Earlier this week, ad-rep firm Turner Media Group, also known as The Media Group, essentially painted EchoStar and Ergen as conspirators. TMG alleged that EchoStar forced it to file for Chapter 11 protection, a charge that the satellite provider denied.
Ergen, and ergo EchoStar, move in mysterious ways. Earlier this year, the New York Post reported that EchoStar has made a $2.13 billion offer for ION Media Networks, a collection of TV stations and a broadcast network. Then EchoStar and Liberty Media made a failed bid for Intelsat, the world’s largest fixed-satellite provider. And most recently, The Wall Street Journal reported that EchoStar has been approached by MySpace co-founder Brad Greenspan about being part of a bid for Dow Jones & Co., to compete with Murdoch’s offer, which eventually won.
Ergen was asked about those three odd moves during Friday’s call.
“Honestly, we don’t have any plans to be in the newspaper business, but I imagine we’re going to get thrown around as a bidder for anything that News Corp. bids for,” Ergen said. “We have a hard enough time knowing the business we’re in today, versus a business we don’t know much about.”

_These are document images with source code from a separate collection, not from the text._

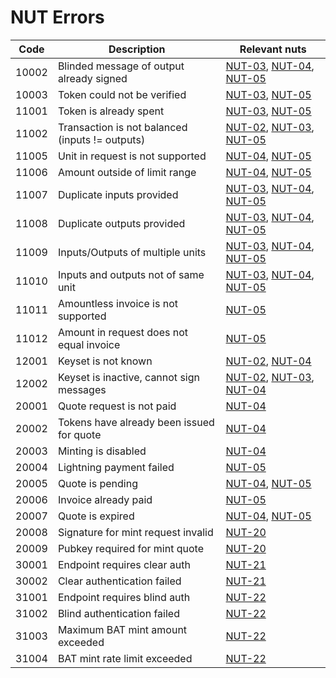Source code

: # NUT Errors

| Code  | Description                                     | Relevant nuts                            |
| ----- | ----------------------------------------------- | ---------------------------------------- |
| 10002 | Blinded message of output already signed        | [NUT-03][03], [NUT-04][04], [NUT-05][05] |
| 10003 | Token could not be verified                     | [NUT-03][03], [NUT-05][05]               |
| 11001 | Token is already spent                          | [NUT-03][03], [NUT-05][05]               |
| 11002 | Transaction is not balanced (inputs != outputs) | [NUT-02][02], [NUT-03][03], [NUT-05][05] |
| 11005 | Unit in request is not supported                | [NUT-04][04], [NUT-05][05]               |
| 11006 | Amount outside of limit range                   | [NUT-04][04], [NUT-05][05]               |
| 11007 | Duplicate inputs provided                       | [NUT-03][03], [NUT-04][04], [NUT-05][05] |
| 11008 | Duplicate outputs provided                      | [NUT-03][03], [NUT-04][04], [NUT-05][05] |
| 11009 | Inputs/Outputs of multiple units                | [NUT-03][03], [NUT-04][04], [NUT-05][05] |
| 11010 | Inputs and outputs not of same unit             | [NUT-03][03], [NUT-04][04], [NUT-05][05] |
| 11011 | Amountless invoice is not supported             | [NUT-05][05]                             |
| 11012 | Amount in request does not equal invoice        | [NUT-05][05]                             |
| 12001 | Keyset is not known                             | [NUT-02][02], [NUT-04][04]               |
| 12002 | Keyset is inactive, cannot sign messages        | [NUT-02][02], [NUT-03][03], [NUT-04][04] |
| 20001 | Quote request is not paid                       | [NUT-04][04]                             |
| 20002 | Tokens have already been issued for quote       | [NUT-04][04]                             |
| 20003 | Minting is disabled                             | [NUT-04][04]                             |
| 20004 | Lightning payment failed                        | [NUT-05][05]                             |
| 20005 | Quote is pending                                | [NUT-04][04], [NUT-05][05]               |
| 20006 | Invoice already paid                            | [NUT-05][05]                             |
| 20007 | Quote is expired                                | [NUT-04][04], [NUT-05][05]               |
| 20008 | Signature for mint request invalid              | [NUT-20][20]                             |
| 20009 | Pubkey required for mint quote                  | [NUT-20][20]                             |
| 30001 | Endpoint requires clear auth                    | [NUT-21][21]                             |
| 30002 | Clear authentication failed                     | [NUT-21][21]                             |
| 31001 | Endpoint requires blind auth                    | [NUT-22][22]                             |
| 31002 | Blind authentication failed                     | [NUT-22][22]                             |
| 31003 | Maximum BAT mint amount exceeded                | [NUT-22][22]                             |
| 31004 | BAT mint rate limit exceeded                    | [NUT-22][22]                             |

[00]: 00.md
[01]: 01.md
[02]: 02.md
[03]: 03.md
[04]: 04.md
[05]: 05.md
[06]: 06.md
[07]: 07.md
[08]: 08.md
[09]: 09.md
[10]: 10.md
[11]: 11.md
[12]: 12.md
[20]: 20.md
[21]: 21.md
[22]: 22.md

As for bids for Intelsat and EchoStar, Ergen said, “Intelsat is a business we know about. It’s a distribution business, it’s a satellite business. ION was a distribution business that we know something about. So anything that fits the category of recurring subscription from a customer, or technology, or distribution, or satellite, or wireless, those are things that make could make some sense for us.”
Anyway, even though you don’t like the press, mazel tov on being No. 3, Charlie.